Rui Moreira admite que alguns concursos públicos lançados pela Câmara do Porto “não têm corrido” como o pretendido.

“O [concurso para o pavilhão] é um processo que vamos ter de resolver. Gostava que o [Mercado do] Bolhão e o [Pavilhão] Rosa Mota pudessem andar mais depressa. Há muitas coisas para fazer, mas não podemos olhar para elas com uma atitude derrotista”, reconheceu.

Rui Moreira afirma esperar ter o processo do Mercado do Bolhão concluido “nos próximos meses”, para “depois deitar mãos à obra”.

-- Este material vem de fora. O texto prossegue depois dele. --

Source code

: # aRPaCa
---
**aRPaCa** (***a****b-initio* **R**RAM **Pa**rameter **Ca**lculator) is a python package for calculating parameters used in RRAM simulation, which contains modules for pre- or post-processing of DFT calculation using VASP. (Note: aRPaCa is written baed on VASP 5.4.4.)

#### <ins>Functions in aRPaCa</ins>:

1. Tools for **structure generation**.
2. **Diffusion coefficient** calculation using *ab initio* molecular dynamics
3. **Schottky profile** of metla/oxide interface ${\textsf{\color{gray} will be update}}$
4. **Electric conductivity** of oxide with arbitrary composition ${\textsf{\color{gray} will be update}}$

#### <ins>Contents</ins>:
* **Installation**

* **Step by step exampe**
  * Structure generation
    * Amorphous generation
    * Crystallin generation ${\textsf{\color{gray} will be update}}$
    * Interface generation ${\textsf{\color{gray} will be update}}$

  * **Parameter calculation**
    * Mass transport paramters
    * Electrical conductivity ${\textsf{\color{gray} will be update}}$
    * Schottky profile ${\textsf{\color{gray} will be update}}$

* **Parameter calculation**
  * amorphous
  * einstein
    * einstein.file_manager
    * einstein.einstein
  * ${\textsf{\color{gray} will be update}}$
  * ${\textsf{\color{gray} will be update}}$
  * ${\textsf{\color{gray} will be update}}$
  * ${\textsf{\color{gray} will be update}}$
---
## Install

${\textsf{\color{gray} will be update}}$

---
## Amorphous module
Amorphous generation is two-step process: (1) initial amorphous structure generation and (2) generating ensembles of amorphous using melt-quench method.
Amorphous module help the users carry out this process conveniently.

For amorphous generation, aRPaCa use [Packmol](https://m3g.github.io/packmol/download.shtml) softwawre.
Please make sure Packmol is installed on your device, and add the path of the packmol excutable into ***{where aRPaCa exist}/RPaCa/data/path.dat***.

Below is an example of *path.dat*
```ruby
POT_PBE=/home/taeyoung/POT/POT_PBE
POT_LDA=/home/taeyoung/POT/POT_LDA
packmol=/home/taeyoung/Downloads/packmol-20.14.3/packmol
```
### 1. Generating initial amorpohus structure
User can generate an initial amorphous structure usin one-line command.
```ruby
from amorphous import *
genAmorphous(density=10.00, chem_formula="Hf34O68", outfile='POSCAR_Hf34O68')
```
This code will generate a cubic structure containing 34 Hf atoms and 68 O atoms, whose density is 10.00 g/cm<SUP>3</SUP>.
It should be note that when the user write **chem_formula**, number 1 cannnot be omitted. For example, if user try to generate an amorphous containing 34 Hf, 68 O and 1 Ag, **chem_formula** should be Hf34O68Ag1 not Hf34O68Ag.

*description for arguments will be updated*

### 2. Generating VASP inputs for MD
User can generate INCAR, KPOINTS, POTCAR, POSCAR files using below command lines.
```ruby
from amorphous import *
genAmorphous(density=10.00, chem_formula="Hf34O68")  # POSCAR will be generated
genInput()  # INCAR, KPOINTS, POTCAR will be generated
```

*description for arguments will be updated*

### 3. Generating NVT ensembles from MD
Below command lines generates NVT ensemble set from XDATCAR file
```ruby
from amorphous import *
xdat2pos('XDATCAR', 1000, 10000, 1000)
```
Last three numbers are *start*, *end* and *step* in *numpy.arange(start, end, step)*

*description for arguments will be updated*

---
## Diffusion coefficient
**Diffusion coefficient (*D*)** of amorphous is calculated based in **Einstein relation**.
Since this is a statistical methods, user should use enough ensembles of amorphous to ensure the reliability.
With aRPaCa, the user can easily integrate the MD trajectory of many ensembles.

Relativamente à cultura, o presidente da Câmara saúdou a reabertura do Teatro Rivoli e a passagem de espétaculos por “locais improváveis”.

“Temos público e temos conseguido acabar com alguns mitos, nomeadamente no que diz respeito à arte urbana. Isso tem um impacto óbvio na economia, mas também na coesão, no sentimento de pertença e de orgulho pela cidade”, descreve.

Quanto à Campanhã, a freguesia escolhida pelo autarca como “prioritária”, Moreira alerta para a importância do futuro terminal intermodal, a construir na zona da estação.

“É importante para os transportes, mas também para a zona de Campanhã. Temos também a ambição de atraír investimento e temos conseguido. Campanhã pode finalmente passar a ser uma quadrícula da cidade plenamente integrada”, explicou.

Para Rui Moreira, o Fundo de Emergência Social, de apoio aos mais desfavorecidos, é “uma marca que fica para o mandato”.

“O Estado deixou de investir na habitação social e isso coloca uma enorme pressão nas finanças dos municípios. Mas temos conseguido encontrar recursos suficientes para fazer face a esse problema gritante que é as pessoas garantirem a sua sobrevivência”, disse.

O autarca divulga também que o Tribunal de Contas “finalmente aprovou” o contrato que permite transferir as instalações desportivas do Inatel para a Câmara do Porto.

“Vamos entrar em obra”, conclui.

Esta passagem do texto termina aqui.